3 Jesus, knowing that the Father had given all things into His hands, and that He had come from God and was going to God, 4 rose from supper and laid aside His garments, took a towel and girded Himself. 5 After that, He poured water into a basin and began to wash the disciples’ feet, and to wipe them with the towel with which He was girded.
The washing of the disciple’s feet was a very solemn occasion. Jesus having come from the highest of high position in eternity (v. 3) now stepped into a very low status. Although He came from the Father and was God, He willingly took on a servant role.
Jesus, knowing that the Father had given all things into His hands,
Jesus knew what the Father was doing. His death within the coming couple of days was no surprise to Him. He had the authority of someone who was omnipotent.
This verse shows the eternal relationship of the Son to the Father. The Father was no casual observer to the events in the life of Jesus. Jesus functioned in role under the authority of the Father as the second person of the Trinity.
Each member of the Trinity has a role. The Son’s role is to reveal as the “Word” and make manifest what God is all about. For Him to do that, the Father gave Him authority over “all things.”
and that He had come from God and was going to God,
Jesus came from the Father and would return to the Father. He knew His identity as God, and He realized that this was the consummation of His mission. He was fully conscious of who He was, of His omnipotence and omniscience, yet He willingly put Himself in the place of a servant.
Jesus was no victim of a plot against Him, and neither was He unaware of the events flying around Him. He knew who He was and what was about to happen to Him. He was fully cognizant of His origin and the glory after His death. He knew the authority that He carried.

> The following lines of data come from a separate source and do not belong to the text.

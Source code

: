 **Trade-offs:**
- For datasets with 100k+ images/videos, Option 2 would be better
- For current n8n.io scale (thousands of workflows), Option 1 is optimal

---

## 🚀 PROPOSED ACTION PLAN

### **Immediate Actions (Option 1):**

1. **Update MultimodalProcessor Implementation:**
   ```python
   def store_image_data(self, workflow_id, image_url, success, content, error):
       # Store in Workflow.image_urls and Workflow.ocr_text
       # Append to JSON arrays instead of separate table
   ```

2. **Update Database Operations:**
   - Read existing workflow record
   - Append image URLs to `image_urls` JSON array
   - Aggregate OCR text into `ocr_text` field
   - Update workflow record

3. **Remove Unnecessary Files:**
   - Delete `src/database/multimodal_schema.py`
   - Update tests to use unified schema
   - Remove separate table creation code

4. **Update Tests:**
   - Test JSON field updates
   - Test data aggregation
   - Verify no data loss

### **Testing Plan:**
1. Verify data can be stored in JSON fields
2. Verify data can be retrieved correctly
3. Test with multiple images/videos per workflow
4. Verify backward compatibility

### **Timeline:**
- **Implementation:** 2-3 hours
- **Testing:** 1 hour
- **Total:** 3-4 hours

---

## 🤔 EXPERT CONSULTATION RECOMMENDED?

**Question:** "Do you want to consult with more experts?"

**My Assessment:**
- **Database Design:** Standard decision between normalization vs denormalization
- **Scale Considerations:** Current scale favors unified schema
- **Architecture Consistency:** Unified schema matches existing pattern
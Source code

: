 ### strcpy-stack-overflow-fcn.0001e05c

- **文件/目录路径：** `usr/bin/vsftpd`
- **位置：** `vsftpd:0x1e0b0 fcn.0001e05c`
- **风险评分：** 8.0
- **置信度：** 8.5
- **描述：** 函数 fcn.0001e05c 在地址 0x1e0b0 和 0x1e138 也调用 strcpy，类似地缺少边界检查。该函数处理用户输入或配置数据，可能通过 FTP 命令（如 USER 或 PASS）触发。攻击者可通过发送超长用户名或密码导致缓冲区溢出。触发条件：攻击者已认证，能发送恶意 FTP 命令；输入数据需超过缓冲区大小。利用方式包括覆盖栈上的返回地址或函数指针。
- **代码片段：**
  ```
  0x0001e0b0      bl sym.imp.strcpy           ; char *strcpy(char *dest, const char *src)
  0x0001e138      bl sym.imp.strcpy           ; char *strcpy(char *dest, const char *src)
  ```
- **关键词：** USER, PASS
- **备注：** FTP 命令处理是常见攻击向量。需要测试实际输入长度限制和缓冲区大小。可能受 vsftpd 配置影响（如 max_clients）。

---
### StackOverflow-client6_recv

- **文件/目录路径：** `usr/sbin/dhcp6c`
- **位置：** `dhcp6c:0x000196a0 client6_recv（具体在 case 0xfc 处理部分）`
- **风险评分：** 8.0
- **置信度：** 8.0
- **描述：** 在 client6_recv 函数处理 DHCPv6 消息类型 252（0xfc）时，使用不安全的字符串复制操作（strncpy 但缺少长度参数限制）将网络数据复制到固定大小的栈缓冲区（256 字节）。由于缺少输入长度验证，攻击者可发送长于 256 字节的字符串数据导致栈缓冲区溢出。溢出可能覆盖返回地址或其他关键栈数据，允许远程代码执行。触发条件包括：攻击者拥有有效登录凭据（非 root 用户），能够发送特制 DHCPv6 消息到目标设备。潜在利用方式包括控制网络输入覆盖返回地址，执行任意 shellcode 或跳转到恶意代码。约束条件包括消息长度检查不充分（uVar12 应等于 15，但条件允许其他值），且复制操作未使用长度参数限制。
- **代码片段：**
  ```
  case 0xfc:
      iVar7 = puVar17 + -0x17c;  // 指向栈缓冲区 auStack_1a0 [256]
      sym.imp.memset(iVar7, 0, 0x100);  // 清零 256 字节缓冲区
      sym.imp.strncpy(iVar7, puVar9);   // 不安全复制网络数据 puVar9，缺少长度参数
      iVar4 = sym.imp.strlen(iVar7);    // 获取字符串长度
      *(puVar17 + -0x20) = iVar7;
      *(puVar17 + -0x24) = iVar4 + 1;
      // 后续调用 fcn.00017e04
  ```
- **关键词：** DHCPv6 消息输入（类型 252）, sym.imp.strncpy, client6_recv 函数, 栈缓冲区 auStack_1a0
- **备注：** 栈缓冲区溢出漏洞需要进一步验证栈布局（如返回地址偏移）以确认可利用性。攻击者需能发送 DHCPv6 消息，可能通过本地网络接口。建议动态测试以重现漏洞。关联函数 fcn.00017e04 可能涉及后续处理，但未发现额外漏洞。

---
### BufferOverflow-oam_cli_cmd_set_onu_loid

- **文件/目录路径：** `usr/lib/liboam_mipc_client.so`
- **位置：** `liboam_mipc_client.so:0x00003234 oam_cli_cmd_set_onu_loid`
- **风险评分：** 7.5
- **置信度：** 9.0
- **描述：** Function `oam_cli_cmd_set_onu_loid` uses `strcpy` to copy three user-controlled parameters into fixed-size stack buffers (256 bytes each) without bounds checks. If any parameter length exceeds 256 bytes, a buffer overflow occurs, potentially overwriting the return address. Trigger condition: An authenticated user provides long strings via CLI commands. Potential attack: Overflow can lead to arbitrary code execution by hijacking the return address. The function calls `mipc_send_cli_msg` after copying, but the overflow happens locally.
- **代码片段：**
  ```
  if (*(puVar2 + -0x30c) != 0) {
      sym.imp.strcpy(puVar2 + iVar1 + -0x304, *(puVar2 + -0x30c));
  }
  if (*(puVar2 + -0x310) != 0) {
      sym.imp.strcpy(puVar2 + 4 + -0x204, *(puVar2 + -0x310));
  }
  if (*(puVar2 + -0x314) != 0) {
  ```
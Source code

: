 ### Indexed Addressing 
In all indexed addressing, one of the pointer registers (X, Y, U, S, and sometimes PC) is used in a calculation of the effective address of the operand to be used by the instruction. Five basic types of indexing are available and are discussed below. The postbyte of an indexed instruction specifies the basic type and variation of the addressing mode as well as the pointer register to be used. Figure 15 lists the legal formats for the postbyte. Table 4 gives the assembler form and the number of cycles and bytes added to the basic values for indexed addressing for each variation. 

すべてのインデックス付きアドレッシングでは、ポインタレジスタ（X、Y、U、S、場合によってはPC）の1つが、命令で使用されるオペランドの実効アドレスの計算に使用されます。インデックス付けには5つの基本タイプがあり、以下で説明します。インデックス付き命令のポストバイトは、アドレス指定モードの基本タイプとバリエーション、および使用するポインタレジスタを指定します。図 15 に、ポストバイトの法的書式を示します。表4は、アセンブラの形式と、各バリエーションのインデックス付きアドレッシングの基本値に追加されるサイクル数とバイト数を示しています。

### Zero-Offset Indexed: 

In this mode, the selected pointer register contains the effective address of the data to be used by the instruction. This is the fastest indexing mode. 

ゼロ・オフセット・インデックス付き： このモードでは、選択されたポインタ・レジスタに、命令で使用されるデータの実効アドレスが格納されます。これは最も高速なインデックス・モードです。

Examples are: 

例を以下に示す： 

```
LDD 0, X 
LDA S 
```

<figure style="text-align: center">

rose from supper and laid aside His garments,
The occasion for Jesus’ washing the disciples’ feet was their argument about who would be the greatest among them (Lu 22:24-27). The Lord reversed roles of what would normally be expected of someone who had “all things in His hands” (v. 3).
The Lord rose up from supper and took off His outside robe. Jewish men wore two robes, one inside and the other outside.
The table was U-shaped with people resting on an elbow and their feet extending away from the place of eating.
took a towel and girded Himself.
Jesus assumed the role of a servant in washing the disciples’ feet (Php 2:7; Mr 10:45). He put on a servant’s garb.
No disciple offered to do this task. It was a too menial for them. They were not ready to lower themselves to this level of inferiority to others. This was an issue of pride, not humility.
Jesus adopted a menial role. He rendered service to His disciples.
He poured water into a basin and began to wash the disciples’ feet,
The streets of Palestine were dusty. Washing feet was an act that only people of lowly role performed. It was an utter shock for someone other than a menial person to wash feet. This was an act of humble love and an example for the disciples.
and to wipe them with the towel with which He was girded.
Jesus took on the role of a menial servant to wipe the feet of the disciples.
Jesus set an example of condescension.
Jesus was thoroughly knowledgeable in His humanity of His pre-existence with the Father in eternity and the reason why He came. He had every reason to be proud, but He took the role of serving others. That is quite an example for us.